Directions:
Check each line of the entries below for the word "birthday", and copy out the ones that have it.
START Records for the task
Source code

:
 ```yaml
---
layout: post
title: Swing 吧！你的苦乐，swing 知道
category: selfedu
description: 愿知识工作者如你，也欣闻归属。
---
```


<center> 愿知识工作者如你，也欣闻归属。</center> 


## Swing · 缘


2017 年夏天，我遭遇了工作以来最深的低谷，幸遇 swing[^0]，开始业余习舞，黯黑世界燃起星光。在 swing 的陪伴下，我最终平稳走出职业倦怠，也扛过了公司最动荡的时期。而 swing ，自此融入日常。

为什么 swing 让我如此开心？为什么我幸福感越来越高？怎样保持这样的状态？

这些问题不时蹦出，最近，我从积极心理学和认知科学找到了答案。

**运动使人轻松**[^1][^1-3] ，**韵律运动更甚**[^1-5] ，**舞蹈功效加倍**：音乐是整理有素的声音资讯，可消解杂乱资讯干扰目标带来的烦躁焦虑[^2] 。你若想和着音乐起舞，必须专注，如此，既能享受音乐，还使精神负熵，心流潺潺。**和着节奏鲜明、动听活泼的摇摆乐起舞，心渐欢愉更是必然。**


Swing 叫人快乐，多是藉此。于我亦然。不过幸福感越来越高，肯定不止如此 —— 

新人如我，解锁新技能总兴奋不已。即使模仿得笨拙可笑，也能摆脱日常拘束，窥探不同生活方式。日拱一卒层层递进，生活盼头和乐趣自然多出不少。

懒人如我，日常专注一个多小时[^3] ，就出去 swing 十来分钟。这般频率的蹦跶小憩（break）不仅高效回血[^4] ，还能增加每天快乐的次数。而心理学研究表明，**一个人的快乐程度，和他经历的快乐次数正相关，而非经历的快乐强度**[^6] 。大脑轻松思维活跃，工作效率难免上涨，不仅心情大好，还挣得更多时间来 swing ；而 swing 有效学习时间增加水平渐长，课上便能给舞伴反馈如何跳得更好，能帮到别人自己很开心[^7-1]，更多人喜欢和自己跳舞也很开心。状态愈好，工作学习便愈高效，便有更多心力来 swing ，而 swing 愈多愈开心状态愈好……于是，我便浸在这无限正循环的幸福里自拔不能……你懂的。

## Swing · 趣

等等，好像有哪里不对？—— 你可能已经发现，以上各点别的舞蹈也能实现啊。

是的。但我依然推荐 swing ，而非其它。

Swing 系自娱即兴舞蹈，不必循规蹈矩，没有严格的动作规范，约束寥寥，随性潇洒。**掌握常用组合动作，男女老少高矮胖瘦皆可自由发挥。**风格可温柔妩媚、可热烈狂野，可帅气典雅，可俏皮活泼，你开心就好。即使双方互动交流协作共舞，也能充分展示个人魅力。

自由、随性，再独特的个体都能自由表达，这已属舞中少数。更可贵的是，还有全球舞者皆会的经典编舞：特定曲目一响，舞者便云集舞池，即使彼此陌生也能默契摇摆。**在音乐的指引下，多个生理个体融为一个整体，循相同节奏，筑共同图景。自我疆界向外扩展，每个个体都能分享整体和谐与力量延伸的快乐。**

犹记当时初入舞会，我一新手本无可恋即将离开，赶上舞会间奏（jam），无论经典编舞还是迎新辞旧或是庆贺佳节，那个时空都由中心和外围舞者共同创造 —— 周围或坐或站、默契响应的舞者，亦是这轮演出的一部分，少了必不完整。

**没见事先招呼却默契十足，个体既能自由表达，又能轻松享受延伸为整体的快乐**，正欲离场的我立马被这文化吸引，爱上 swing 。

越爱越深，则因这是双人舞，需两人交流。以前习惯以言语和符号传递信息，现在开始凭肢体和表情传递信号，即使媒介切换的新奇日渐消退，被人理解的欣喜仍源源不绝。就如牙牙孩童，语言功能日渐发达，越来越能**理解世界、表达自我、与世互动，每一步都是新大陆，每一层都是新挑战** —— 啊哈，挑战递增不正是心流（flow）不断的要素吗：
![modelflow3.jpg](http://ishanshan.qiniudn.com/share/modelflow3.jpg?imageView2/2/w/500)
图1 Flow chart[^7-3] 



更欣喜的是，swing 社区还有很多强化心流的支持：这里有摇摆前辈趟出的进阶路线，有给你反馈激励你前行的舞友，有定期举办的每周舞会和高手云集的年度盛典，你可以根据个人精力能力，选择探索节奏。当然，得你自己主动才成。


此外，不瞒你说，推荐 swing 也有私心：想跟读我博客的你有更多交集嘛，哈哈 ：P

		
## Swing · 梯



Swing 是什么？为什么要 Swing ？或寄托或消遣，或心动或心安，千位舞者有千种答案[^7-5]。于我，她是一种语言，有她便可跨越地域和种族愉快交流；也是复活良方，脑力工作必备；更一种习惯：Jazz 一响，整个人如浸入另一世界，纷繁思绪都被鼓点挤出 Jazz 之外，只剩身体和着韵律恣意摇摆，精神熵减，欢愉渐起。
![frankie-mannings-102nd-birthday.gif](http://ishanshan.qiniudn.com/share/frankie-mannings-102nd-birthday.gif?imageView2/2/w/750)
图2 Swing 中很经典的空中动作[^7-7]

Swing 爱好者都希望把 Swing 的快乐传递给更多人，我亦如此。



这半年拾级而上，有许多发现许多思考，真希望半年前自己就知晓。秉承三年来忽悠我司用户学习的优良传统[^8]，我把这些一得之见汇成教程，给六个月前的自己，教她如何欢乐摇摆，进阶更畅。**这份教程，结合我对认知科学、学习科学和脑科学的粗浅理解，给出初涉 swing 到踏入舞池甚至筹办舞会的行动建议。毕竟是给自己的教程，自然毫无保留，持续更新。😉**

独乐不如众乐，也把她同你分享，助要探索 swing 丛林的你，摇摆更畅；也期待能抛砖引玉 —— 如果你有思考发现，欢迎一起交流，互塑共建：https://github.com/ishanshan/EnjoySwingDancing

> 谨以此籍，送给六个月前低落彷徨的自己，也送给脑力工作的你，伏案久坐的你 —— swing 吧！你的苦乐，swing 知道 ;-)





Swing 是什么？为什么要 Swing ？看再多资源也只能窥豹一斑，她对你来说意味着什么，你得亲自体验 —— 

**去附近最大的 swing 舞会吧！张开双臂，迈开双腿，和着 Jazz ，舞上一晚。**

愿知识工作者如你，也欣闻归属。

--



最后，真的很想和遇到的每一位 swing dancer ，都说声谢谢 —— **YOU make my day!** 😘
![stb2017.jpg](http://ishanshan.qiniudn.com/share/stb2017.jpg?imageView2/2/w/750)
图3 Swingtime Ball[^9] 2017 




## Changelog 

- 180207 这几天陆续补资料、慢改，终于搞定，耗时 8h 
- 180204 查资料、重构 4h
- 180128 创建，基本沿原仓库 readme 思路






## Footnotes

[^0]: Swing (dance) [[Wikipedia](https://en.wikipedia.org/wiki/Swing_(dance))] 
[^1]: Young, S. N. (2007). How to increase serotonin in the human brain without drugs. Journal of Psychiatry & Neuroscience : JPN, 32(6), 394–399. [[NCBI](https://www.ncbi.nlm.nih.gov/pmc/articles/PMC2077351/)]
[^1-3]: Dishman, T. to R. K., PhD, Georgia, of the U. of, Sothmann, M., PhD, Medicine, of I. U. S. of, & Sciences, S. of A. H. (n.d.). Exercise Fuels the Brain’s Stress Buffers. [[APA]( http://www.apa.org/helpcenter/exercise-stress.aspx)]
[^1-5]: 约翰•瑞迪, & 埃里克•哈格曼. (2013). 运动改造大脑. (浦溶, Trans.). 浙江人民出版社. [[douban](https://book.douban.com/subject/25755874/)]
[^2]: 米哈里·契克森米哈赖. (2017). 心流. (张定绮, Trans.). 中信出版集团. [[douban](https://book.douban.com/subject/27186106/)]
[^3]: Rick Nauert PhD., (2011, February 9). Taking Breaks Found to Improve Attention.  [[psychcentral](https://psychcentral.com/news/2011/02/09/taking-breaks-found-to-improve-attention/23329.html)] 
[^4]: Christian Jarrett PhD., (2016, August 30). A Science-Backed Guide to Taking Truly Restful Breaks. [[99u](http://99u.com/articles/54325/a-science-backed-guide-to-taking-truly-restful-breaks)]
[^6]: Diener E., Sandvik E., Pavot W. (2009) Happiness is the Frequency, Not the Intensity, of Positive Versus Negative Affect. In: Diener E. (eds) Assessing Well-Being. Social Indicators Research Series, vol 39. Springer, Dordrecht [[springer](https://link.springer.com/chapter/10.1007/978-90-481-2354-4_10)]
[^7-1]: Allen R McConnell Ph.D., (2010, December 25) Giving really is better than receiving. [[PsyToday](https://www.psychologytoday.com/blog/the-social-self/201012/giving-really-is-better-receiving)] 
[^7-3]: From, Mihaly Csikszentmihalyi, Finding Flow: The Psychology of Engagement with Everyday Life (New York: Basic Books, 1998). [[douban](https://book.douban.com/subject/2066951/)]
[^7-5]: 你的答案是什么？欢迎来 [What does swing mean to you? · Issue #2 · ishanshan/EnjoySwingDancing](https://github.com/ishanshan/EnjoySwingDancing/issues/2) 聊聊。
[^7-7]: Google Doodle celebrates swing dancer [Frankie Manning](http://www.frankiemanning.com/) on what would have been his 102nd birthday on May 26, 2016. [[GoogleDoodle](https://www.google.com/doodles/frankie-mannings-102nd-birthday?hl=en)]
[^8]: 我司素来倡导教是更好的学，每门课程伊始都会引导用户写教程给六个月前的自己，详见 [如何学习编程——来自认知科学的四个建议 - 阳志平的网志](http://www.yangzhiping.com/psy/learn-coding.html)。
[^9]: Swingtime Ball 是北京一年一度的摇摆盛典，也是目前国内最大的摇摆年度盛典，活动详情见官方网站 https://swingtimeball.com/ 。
END Records for the task
Exercise solution:
![frankie-mannings-102nd-birthday.gif](http://ishanshan.qiniudn.com/share/frankie-mannings-102nd-birthday.gif?imageView2/2/w/750)
[^7-7]: Google Doodle celebrates swing dancer [Frankie Manning](http://www.frankiemanning.com/) on what would have been his 102nd birthday on May 26, 2016. [[GoogleDoodle](https://www.google.com/doodles/frankie-mannings-102nd-birthday?hl=en)]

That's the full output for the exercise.